There’s a very funny New York Times story on Kraft mounting a major advertising campaign for Kraft Singles, which have suffered—if that’s the word—declining sales in recent years. Kraft isn’t reviving its FTC-violating ads, which juxtaposed a Single and a glass of milk and claimed that each cheese slice contained “five ounces of milk” (a judge pointed out, very dryly, that the ads contained false “calcium superiority and milk equivalency claims”). Instead, the company has launched a campaign “to the glorification of the grilled cheese sandwich” by pushing the theme “Have a happy sandwich.”

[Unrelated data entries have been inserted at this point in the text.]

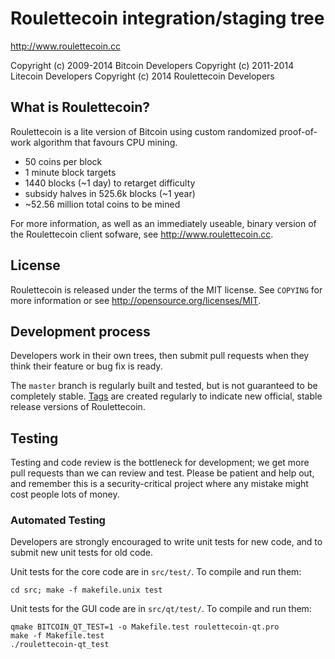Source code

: Roulettecoin integration/staging tree
=====================================

http://www.roulettecoin.cc

Copyright (c) 2009-2014 Bitcoin Developers
Copyright (c) 2011-2014 Litecoin Developers
Copyright (c) 2014 Roulettecoin Developers

What is Roulettecoin?
---------------------

Roulettecoin is a lite version of Bitcoin using custom randomized proof-of-work algorithm that favours CPU mining.
 - 50 coins per block
 - 1 minute block targets
 - 1440 blocks (~1 day) to retarget difficulty
 - subsidy halves in 525.6k blocks (~1 year)
 - ~52.56 million total coins to be mined

For more information, as well as an immediately useable, binary version of
the Roulettecoin client sofware, see http://www.roulettecoin.cc.

License
-------

Roulettecoin is released under the terms of the MIT license. See `COPYING` for more
information or see http://opensource.org/licenses/MIT.

Development process
-------------------

Developers work in their own trees, then submit pull requests when they think
their feature or bug fix is ready.

The `master` branch is regularly built and tested, but is not guaranteed to be
completely stable. [Tags](https://github.com/roulettecoin/roulettecoin/tags) are created
regularly to indicate new official, stable release versions of Roulettecoin.

Testing
-------

Testing and code review is the bottleneck for development; we get more pull
requests than we can review and test. Please be patient and help out, and
remember this is a security-critical project where any mistake might cost people
lots of money.

### Automated Testing

Developers are strongly encouraged to write unit tests for new code, and to
submit new unit tests for old code.

Unit tests for the core code are in `src/test/`. To compile and run them:

    cd src; make -f makefile.unix test

Unit tests for the GUI code are in `src/qt/test/`. To compile and run them:

    qmake BITCOIN_QT_TEST=1 -o Makefile.test roulettecoin-qt.pro
    make -f Makefile.test
    ./roulettecoin-qt_test

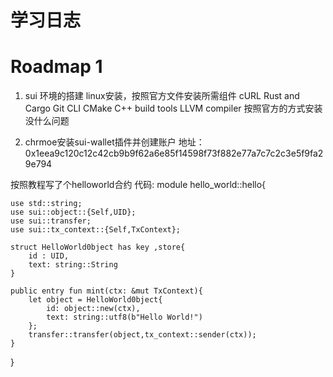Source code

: # 学习日志
# Roadmap 1

1. sui 环境的搭建
linux安装，按照官方文件安装所需组件
cURL
Rust and Cargo
Git CLI
CMake
C++ build tools
LLVM compiler
按照官方的方式安装没什么问题



2. chrmoe安装sui-wallet插件并创建账户
地址：0x1eea9c120c12c42cb9b9f62a6e85f14598f73f882e77a7c7c2c3e5f9fa29e794

按照教程写了个helloworld合约
代码:
   module hello_world::hello{
	
	use std::string;
	use sui::object::{Self,UID};
	use sui::transfer;
	use sui::tx_context::{Self,TxContext};

	struct HelloWorld0bject has key ,store{
		id : UID,
		text: string::String
	}
	
	public entry fun mint(ctx: &mut TxContext){
		let object = HelloWorld0bject{
			id: object::new(ctx),
			text: string::utf8(b"Hello World!")
		};
		transfer::transfer(object,tx_context::sender(ctx));
	}
}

Happily, I’m not making this up. Apparently, selling Kraft Singles on their “functional benefits” wasn’t working anymore; the advertising had to have an “emotional level.” Hence: the happy sandwich. But don’t dump your Prozac yet. The “global executive creative director” from the company that’s handling the account, Nitro, explains that there’s a strict time limit on that happiness:
‘We’re not promising happiness; no brand can,’ Ms. Delaney said. ‘What we’re promising is that for the three or four minutes you’re having a Kraft grilled cheese sandwich, you’re happy.’

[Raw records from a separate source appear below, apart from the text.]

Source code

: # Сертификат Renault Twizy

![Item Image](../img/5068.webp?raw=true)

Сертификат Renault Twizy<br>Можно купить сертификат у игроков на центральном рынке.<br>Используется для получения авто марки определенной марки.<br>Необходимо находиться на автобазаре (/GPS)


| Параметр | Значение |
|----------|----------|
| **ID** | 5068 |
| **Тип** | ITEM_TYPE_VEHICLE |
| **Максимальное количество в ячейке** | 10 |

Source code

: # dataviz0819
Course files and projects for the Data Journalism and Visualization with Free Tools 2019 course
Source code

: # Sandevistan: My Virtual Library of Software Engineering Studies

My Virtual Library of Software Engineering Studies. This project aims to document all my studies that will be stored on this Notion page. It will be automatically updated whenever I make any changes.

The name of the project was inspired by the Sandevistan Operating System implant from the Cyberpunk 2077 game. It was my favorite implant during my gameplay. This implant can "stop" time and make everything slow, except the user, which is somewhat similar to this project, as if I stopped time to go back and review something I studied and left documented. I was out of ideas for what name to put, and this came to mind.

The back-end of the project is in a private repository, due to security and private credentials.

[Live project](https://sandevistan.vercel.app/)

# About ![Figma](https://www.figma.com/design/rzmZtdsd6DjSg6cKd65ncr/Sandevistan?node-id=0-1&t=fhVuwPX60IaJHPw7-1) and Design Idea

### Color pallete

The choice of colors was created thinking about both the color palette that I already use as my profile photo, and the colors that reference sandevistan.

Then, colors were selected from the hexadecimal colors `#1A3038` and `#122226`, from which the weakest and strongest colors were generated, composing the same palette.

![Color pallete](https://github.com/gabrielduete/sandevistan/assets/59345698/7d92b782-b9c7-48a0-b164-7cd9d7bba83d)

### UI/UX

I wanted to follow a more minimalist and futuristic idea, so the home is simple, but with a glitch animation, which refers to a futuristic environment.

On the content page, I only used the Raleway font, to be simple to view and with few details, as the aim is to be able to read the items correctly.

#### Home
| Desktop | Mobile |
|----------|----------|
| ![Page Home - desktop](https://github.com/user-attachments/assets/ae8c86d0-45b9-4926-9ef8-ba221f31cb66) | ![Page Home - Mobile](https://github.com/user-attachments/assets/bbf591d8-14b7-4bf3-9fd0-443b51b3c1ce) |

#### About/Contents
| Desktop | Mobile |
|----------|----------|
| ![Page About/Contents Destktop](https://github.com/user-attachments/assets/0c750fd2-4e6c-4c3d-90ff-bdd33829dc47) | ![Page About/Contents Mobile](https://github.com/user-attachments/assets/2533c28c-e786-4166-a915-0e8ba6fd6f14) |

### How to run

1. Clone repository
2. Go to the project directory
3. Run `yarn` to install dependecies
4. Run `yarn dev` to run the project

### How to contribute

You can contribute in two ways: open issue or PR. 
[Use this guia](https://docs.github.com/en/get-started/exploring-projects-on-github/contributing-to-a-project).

So that’s what that feeling was. The campaign is based on the inevitable MySpace contest: Users will “create video clips that celebrate grilled cheese”; the winner gets $50,000 but, confusingly, no cheese. Competition thus far is less than intense: The MySpace page includes the poignant sentence, “Kraft has 1 friends.” (Tom, 31, Santa Monica.) Kraft itself turns out to be 17, male, and a resident of the United States—and also, not to boast, in my extended network.